Which lines in the data below contain the word "textit"? Return each of them.
[Records supplied — start]
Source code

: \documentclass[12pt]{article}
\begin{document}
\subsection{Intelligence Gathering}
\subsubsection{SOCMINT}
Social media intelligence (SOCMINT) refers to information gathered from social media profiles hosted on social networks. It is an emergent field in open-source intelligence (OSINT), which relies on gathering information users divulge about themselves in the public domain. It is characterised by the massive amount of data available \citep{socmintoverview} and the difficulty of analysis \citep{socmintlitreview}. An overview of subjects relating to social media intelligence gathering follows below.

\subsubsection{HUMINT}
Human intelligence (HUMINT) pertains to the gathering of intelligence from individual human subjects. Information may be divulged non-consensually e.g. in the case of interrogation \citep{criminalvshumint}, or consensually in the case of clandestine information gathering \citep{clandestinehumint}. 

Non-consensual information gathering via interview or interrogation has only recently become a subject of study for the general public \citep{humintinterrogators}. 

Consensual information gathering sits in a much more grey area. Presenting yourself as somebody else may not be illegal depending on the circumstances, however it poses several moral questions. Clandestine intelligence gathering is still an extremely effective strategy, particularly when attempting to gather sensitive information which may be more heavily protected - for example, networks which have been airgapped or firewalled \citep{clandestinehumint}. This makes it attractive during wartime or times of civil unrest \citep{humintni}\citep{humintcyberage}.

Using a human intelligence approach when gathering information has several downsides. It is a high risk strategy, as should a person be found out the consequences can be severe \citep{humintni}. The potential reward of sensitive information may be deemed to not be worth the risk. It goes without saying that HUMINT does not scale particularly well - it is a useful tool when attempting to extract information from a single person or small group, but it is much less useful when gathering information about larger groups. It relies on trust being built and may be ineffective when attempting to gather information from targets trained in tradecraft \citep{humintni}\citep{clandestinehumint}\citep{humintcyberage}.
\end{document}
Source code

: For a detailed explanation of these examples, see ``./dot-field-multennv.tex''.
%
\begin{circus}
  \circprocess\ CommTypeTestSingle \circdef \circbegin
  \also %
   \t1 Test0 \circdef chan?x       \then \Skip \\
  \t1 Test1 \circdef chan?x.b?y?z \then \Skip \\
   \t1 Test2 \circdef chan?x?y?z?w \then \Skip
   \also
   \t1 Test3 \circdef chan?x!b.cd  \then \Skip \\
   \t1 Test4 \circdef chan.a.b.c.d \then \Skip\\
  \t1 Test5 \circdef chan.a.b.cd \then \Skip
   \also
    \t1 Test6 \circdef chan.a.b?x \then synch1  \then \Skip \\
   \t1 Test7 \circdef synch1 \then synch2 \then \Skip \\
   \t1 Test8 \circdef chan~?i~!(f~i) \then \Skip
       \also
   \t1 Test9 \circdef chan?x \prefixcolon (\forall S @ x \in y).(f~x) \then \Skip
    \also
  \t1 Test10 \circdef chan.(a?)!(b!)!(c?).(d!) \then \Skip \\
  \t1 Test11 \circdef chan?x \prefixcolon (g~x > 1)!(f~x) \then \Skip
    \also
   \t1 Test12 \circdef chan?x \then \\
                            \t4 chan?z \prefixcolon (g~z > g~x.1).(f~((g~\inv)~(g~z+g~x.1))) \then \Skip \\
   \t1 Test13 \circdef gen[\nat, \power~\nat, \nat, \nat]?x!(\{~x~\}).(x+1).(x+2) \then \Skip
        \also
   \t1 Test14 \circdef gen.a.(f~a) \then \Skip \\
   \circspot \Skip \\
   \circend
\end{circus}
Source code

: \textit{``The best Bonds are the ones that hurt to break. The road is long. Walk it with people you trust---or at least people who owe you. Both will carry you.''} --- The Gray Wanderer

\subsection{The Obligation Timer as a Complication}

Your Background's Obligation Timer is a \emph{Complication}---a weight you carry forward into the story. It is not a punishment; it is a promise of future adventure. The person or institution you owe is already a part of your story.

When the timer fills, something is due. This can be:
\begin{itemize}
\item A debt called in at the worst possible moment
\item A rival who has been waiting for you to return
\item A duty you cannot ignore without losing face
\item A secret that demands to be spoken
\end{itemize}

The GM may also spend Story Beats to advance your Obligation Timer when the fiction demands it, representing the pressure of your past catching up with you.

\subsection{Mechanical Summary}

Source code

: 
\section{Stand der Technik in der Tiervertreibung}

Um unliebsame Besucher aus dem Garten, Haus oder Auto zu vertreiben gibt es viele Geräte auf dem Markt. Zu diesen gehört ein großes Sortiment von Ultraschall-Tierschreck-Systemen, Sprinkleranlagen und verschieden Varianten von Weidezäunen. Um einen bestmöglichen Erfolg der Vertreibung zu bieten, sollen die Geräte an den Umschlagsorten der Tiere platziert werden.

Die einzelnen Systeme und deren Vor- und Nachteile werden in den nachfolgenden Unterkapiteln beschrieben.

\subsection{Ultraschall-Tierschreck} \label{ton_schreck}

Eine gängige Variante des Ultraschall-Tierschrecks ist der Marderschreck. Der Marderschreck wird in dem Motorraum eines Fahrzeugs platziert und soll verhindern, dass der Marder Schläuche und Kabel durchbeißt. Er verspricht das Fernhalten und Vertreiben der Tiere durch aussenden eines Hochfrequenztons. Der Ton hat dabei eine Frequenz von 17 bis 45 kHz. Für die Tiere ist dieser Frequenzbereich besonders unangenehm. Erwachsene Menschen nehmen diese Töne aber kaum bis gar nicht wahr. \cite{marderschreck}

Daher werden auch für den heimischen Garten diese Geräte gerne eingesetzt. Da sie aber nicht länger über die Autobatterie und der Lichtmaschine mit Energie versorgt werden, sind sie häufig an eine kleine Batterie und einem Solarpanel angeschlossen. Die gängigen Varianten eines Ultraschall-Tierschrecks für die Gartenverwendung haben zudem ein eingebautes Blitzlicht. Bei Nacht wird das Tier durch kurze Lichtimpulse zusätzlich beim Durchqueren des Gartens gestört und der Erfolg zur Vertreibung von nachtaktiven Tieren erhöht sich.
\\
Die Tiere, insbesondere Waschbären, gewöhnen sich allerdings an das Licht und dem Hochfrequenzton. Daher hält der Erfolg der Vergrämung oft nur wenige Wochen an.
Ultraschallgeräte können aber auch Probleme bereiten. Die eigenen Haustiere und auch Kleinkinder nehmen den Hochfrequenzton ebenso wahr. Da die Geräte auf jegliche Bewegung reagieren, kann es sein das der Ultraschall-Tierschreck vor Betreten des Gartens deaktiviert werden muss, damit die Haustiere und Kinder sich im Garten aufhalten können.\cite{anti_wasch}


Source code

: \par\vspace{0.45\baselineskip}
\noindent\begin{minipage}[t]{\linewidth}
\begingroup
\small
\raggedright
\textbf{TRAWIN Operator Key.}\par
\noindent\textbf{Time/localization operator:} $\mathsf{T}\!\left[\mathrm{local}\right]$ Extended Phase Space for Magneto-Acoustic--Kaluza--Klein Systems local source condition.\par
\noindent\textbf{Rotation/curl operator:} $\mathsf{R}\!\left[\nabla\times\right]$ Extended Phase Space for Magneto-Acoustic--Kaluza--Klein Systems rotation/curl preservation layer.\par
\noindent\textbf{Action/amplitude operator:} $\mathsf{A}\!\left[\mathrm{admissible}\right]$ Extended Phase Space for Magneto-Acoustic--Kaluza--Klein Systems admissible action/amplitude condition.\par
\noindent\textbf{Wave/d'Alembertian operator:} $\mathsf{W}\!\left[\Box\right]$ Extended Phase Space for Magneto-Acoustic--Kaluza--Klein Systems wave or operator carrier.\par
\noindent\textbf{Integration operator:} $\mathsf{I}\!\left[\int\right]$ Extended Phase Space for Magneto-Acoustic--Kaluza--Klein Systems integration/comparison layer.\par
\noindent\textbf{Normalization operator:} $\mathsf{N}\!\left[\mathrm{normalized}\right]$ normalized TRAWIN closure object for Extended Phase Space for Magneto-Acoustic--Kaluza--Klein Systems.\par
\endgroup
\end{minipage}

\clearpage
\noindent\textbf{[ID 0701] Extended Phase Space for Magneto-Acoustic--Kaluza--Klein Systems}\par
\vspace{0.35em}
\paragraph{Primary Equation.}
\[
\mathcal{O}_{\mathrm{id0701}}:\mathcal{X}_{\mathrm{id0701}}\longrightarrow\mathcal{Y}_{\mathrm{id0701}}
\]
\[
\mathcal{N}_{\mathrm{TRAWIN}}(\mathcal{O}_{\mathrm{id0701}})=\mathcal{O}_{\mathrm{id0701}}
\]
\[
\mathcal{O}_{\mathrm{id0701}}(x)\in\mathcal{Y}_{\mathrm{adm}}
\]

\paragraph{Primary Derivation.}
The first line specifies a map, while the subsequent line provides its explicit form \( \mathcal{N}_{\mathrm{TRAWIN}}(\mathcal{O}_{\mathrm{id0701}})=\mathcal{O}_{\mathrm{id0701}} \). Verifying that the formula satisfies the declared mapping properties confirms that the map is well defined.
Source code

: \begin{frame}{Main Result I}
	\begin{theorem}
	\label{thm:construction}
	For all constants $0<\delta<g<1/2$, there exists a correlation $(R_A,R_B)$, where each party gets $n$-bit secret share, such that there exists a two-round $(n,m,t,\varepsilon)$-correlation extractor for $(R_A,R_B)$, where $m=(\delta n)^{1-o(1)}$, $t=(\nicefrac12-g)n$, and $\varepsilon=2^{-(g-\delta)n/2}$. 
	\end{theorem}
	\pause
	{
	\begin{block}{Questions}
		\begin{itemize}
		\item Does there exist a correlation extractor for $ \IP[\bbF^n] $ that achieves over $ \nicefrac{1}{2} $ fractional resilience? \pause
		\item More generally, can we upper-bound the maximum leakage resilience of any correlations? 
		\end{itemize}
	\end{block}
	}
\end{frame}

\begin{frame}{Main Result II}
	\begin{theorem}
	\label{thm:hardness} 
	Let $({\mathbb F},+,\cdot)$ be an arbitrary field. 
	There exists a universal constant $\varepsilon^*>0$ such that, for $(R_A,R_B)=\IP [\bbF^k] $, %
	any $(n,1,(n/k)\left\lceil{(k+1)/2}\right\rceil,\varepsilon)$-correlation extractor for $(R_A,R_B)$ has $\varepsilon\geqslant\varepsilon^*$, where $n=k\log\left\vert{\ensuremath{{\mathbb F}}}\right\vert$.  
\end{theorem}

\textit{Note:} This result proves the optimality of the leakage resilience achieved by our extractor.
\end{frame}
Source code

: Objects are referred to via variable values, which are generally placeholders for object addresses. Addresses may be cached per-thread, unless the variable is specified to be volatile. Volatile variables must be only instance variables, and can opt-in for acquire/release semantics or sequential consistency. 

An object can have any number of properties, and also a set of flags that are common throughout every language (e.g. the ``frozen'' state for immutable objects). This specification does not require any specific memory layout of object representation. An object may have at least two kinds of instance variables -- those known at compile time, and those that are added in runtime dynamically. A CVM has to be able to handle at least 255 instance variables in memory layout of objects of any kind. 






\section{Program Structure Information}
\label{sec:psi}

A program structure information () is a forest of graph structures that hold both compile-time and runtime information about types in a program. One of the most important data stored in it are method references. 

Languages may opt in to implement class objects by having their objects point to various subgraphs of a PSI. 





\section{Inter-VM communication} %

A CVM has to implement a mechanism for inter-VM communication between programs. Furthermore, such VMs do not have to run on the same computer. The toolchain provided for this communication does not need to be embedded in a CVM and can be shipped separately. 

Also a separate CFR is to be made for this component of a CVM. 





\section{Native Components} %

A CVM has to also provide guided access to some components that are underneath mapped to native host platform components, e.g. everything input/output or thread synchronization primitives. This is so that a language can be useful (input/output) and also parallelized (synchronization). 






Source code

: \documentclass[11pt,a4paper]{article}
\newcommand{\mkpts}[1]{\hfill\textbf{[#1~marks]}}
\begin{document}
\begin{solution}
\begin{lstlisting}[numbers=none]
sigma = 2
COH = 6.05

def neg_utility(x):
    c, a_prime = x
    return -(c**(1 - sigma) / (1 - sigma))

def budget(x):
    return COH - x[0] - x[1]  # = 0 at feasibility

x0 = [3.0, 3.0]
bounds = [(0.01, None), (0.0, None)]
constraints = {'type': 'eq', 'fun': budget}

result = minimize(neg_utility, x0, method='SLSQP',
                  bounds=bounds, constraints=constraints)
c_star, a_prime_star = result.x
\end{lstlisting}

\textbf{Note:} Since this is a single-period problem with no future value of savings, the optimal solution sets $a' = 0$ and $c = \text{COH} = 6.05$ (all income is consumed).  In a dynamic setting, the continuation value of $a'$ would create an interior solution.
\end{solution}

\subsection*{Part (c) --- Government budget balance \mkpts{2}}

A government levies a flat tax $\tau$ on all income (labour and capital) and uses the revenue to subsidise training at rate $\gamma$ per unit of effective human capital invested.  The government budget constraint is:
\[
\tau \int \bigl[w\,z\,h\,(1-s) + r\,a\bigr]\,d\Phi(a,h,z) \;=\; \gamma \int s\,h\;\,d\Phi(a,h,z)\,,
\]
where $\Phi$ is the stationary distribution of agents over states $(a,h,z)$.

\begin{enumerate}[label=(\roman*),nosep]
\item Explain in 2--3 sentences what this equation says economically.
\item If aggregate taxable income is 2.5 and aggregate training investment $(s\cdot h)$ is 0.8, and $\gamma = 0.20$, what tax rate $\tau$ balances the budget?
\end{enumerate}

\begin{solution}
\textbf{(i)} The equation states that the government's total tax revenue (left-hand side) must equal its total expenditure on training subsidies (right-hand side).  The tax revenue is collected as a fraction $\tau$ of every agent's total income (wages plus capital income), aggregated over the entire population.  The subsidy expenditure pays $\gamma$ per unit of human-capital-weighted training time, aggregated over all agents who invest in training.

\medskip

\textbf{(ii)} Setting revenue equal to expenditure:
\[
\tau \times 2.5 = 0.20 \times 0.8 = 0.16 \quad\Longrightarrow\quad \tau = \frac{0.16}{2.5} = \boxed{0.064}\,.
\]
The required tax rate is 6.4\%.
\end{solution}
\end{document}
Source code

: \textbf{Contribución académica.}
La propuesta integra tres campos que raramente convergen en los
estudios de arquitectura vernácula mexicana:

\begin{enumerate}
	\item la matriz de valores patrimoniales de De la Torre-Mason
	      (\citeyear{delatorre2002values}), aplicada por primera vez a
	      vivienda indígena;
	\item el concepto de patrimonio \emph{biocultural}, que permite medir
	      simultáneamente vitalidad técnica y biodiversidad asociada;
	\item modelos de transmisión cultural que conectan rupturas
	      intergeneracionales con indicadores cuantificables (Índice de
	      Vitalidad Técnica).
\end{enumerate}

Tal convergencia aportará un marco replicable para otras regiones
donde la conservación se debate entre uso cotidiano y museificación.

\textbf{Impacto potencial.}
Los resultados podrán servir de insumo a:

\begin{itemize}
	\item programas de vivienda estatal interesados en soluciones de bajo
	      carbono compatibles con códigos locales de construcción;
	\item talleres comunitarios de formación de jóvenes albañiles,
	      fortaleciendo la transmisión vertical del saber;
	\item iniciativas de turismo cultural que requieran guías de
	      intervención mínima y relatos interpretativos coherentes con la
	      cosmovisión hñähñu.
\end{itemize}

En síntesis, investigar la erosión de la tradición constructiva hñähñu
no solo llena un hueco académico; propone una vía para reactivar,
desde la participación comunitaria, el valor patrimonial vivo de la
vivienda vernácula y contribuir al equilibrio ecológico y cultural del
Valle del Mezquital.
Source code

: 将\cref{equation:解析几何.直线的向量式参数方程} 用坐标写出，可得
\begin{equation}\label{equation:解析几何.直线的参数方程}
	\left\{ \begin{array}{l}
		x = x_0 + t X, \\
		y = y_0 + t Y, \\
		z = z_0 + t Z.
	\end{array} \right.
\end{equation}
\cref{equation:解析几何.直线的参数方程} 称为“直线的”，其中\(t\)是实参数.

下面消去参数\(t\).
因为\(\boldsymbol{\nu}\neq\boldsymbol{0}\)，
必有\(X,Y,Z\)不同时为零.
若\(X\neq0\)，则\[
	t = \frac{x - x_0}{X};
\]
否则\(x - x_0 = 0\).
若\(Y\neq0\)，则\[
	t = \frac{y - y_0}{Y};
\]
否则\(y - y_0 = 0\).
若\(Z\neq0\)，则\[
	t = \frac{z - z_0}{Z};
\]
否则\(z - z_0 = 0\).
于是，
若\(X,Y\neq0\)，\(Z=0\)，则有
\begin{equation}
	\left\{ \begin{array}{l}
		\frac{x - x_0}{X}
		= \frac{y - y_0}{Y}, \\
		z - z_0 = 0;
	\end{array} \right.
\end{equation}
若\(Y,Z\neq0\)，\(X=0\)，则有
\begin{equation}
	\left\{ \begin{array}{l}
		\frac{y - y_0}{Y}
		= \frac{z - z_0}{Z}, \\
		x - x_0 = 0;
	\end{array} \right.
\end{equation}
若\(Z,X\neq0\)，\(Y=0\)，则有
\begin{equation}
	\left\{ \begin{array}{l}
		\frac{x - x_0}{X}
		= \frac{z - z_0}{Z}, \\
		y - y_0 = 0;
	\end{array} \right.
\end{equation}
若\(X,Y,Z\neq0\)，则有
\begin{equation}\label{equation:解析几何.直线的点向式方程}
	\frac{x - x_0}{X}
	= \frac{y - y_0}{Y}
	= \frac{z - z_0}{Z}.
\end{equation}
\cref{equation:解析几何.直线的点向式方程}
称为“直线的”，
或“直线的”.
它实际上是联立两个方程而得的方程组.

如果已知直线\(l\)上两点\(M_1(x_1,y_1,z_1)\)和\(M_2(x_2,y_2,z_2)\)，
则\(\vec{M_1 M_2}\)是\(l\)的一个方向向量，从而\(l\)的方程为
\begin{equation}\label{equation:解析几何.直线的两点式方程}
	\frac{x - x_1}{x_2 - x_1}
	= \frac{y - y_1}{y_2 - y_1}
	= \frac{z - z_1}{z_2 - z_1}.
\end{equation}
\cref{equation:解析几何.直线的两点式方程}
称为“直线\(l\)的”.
[Records supplied — finish]
Output —
: \textit{``The best Bonds are the ones that hurt to break. The road is long. Walk it with people you trust---or at least people who owe you. Both will carry you.''} --- The Gray Wanderer
\textit{Note:} This result proves the optimality of the leakage resilience achieved by our extractor.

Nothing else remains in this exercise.